● Problem requirements
Look through the entries below. Report each line that has the word "Classification" in it.

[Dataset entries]
= Beginning of Section =

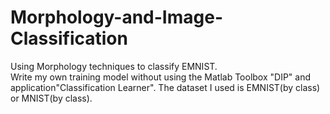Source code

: # Morphology-and-Image-Classification
Using Morphology techniques to classify EMNIST.  
Write my own training model without using the Matlab Toolbox "DIP" and application"Classification Learner".
The dataset I used is EMNIST(by class) or MNIST(by class).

= End of Section =

● Exercise answer
: # Morphology-and-Image-Classification
Write my own training model without using the Matlab Toolbox "DIP" and application"Classification Learner".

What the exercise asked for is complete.